The first step in building the models was to collect offset data and extract significant values for all key parameters, such as ROP, expected tripping speeds and BOP running times. To assess the risk and opportunity involved in the project accurately, the team facilitated a series of meetings. Enterprise's standard well planning process includes risk assessment in a session involving the main contractors as well as the planning team. To build a P1 model, however, the emphasis must be shifted slightly. In a standard risk-assessment meeting, the emphasis is on identifying the potential downfalls and assigning responsibility for mitigation. To build a model, one also must consider the potential upside. Could this phase be drilled with fewer bit runs? Will new technology improve ROP compared to offset average? The likelihood of events must be quantified, based on offset data and expert opinion, and the possible remedial action considered. Meetings involving the Enterprise team and the drilling, directional drilling, drilling fluids, gravel packing and completions contractors took place.

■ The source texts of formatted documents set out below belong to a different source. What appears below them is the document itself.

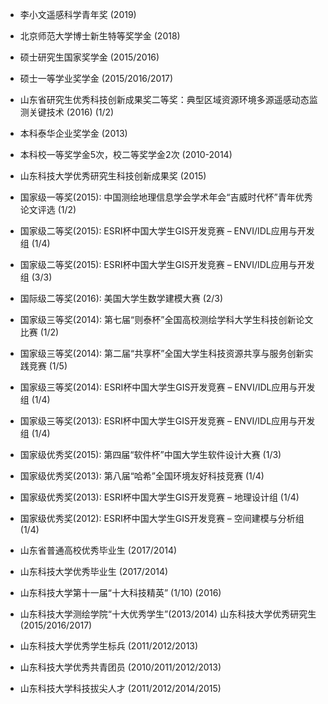 - 李小文遥感科学青年奖 (2019) 

- 北京师范大学博士新生特等奖学金 (2018) 

- 硕士研究生国家奖学金 (2015/2016) 

- 硕士一等学业奖学金 (2015/2016/2017) 

- 山东省研究生优秀科技创新成果奖二等奖：典型区域资源环境多源遥感动态监测关键技术 (2016) (1/2)

- 本科泰华企业奖学金 (2013)

- 本科校一等奖学金5次，校二等奖学金2次 (2010-2014)

- 山东科技大学优秀研究生科技创新成果奖 (2015)

- 国家级一等奖(2015): 中国测绘地理信息学会学术年会“吉威时代杯”青年优秀论文评选 (1/2)

- 国家级二等奖(2015): ESRI杯中国大学生GIS开发竞赛 – ENVI/IDL应用与开发组 (1/4)

- 国家级二等奖(2015): ESRI杯中国大学生GIS开发竞赛 – ENVI/IDL应用与开发组 (3/3)

- 国际级二等奖(2016): 美国大学生数学建模大赛 (2/3)

- 国家级三等奖(2014): 第七届“则泰杯”全国高校测绘学科大学生科技创新论文比赛 (1/2)

- 国家级三等奖(2014): 第二届“共享杯”全国大学生科技资源共享与服务创新实践竞赛 (1/5)

- 国家级三等奖(2014): ESRI杯中国大学生GIS开发竞赛 – ENVI/IDL应用与开发组 (1/4)

- 国家级三等奖(2013): ESRI杯中国大学生GIS开发竞赛 – ENVI/IDL应用与开发组 (1/4)

- 国家级优秀奖(2015): 第四届“软件杯”中国大学生软件设计大赛 (1/3)

- 国家级优秀奖(2013): 第八届“哈希”全国环境友好科技竞赛 (1/4)

- 国家级优秀奖(2013): ESRI杯中国大学生GIS开发竞赛 – 地理设计组 (1/4)

- 国家级优秀奖(2012): ESRI杯中国大学生GIS开发竞赛 – 空间建模与分析组 (1/4)

- 山东省普通高校优秀毕业生 (2017/2014)

- 山东科技大学优秀毕业生 (2017/2014)

- 山东科技大学第十一届“十大科技精英” (1/10) (2016)

- 山东科技大学测绘学院“十大优秀学生”(2013/2014) 
  山东科技大学优秀研究生 (2015/2016/2017)

- 山东科技大学优秀学生标兵 (2011/2012/2013)

- 山东科技大学优秀共青团员 (2010/2011/2012/2013)

- 山东科技大学科技拔尖人才 (2011/2012/2014/2015) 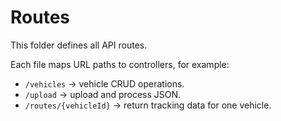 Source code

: # Routes

This folder defines all API routes.

Each file maps URL paths to controllers, for example:
- `/vehicles` → vehicle CRUD operations.
- `/upload` → upload and process JSON.
- `/routes/{vehicleId}` → return tracking data for one vehicle.
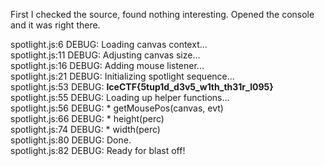 First I checked the source, found nothing interesting.
Opened the console and it was right there.

spotlight.js:6 DEBUG: Loading canvas context...<br>
spotlight.js:11 DEBUG: Adjusting canvas size...<br>
spotlight.js:16 DEBUG: Adding mouse listener...<br>
spotlight.js:21 DEBUG: Initializing spotlight sequence...<br>
spotlight.js:53 DEBUG: <b>IceCTF{5tup1d_d3v5_w1th_th31r_l095}</b><br>
spotlight.js:55 DEBUG: Loading up helper functions...<br>
spotlight.js:56 DEBUG:     * getMousePos(canvas, evt)<br>
spotlight.js:66 DEBUG:     * height(perc)<br>
spotlight.js:74 DEBUG:     * width(perc)<br>
spotlight.js:80 DEBUG: Done.<br>
spotlight.js:82 DEBUG: Ready for blast off!<br>
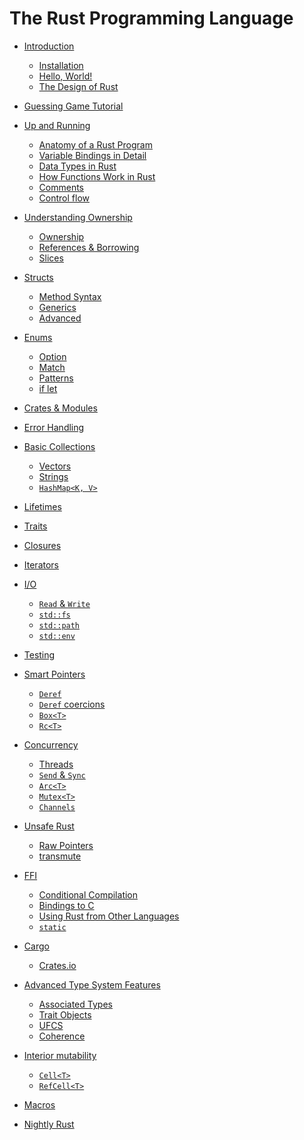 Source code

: # The Rust Programming Language

- [Introduction](ch01-01-introduction.md)
    - [Installation](ch01-02-installation.md)
    - [Hello, World!](ch01-03-hello-world.md)
    - [The Design of Rust](ch01-04-design.md)

- [Guessing Game Tutorial](ch02-01-guessing-game-tutorial.md)

- [Up and Running](ch03-01-up-and-running.md)
    - [Anatomy of a Rust Program](ch03-02-anatomy-of-a-rust-program.md)
    - [Variable Bindings in Detail](ch03-03-variable-bindings-in-detail.md)
    - [Data Types in Rust](ch03-04-data-types-in-rust.md)
    - [How Functions Work in Rust](ch03-05-how-functions-work-in-rust.md)
    - [Comments](ch03-06-comments.md)
    - [Control flow](ch03-07-control-flow.md)

- [Understanding Ownership](ch04-01-understanding-ownership.md)
    - [Ownership](ch04-02-ownership.md)
    - [References & Borrowing](ch04-03-references-and-borrowing.md)
    - [Slices](ch04-04-slices.md)

- [Structs](ch05-01-structs.md)
    - [Method Syntax](ch05-02-method-syntax.md)
    - [Generics](ch05-03-generics.md)
    - [Advanced]()

- [Enums](ch06-01-enums.md)
    - [Option](ch06-02-option.md)
    - [Match](ch06-03-match.md)
    - [Patterns](ch06-04-patterns.md)
    - [if let](ch06-05-if-let.md)

- [Crates & Modules]()

- [Error Handling]()

- [Basic Collections]()
    - [Vectors]()
    - [Strings]()
    - [`HashMap<K, V>`]()

- [Lifetimes]()

- [Traits]()

- [Closures]()

- [Iterators]()

- [I/O]()
    - [`Read` & `Write`]()
    - [`std::fs`]()
    - [`std::path`]()
    - [`std::env`]()

- [Testing]()

- [Smart Pointers]()
    - [`Deref`]()
    - [`Deref` coercions]()
    - [`Box<T>`]()
    - [`Rc<T>`]()

- [Concurrency]()
    - [Threads]()
    - [`Send` & `Sync`]()
    - [`Arc<T>`]()
    - [`Mutex<T>`]()
    - [`Channels`]()

- [Unsafe Rust]()
    - [Raw Pointers]()
    - [transmute]()

- [FFI]()
    - [Conditional Compilation]()
    - [Bindings to C]()
    - [Using Rust from Other Languages]()
    - [`static`]()

- [Cargo]()
    - [Crates.io]()

- [Advanced Type System Features]()
    - [Associated Types]()
    - [Trait Objects]()
    - [UFCS]()
    - [Coherence]()

- [Interior mutability]()
    - [`Cell<T>`]()
    - [`RefCell<T>`]()

- [Macros]()

- [Nightly Rust]()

Seven models were built, covering four well types. With each model, other wells of the same type were modeled simply by changing the directional trajectory.
Modeling campaign costs
With traditional methods, the risk element of the cost of individual wells is not considered, and field development budgets are produced by adding the deterministic budget estimates. This does not produce a realistic estimate for senior management. Therefore, Peak built on its experience of modeling individual wells to develop C1, a logical extension from considering probabilistic distributions for individual wells to considering campaigns of wells. C1 uses the probabilistic outputs from the P1 models as input to a model of the complete development, including learning curves and correlation effects.
C1 case history
Having created the building blocks of the Bijupirá and Salema development, the team began to focus on modeling the whole campaign. In order to maximize operational efficiency, Enterprise decided on a batch setting approach. Fortunately, P1 not only produces probabilistic distributions of duration and cost for a well, but also for each of the constituent phases. The campaign model was built using the phases output from P1 as building blocks.
The base case values range from a P0 of 460 days to a P100 of 1,120 days with a P50 of 601 days (Figure 4). Applying learning curves to the model reduces the P50 days to 574. Similar curves were produced for the cost estimates.
This innovative methodology allows true probabilistic forecasting of the development duration and cost. The Bijupirá and Salema output provided accurate and realistic estimates for Enterprise management to use in project approval and planning decisions.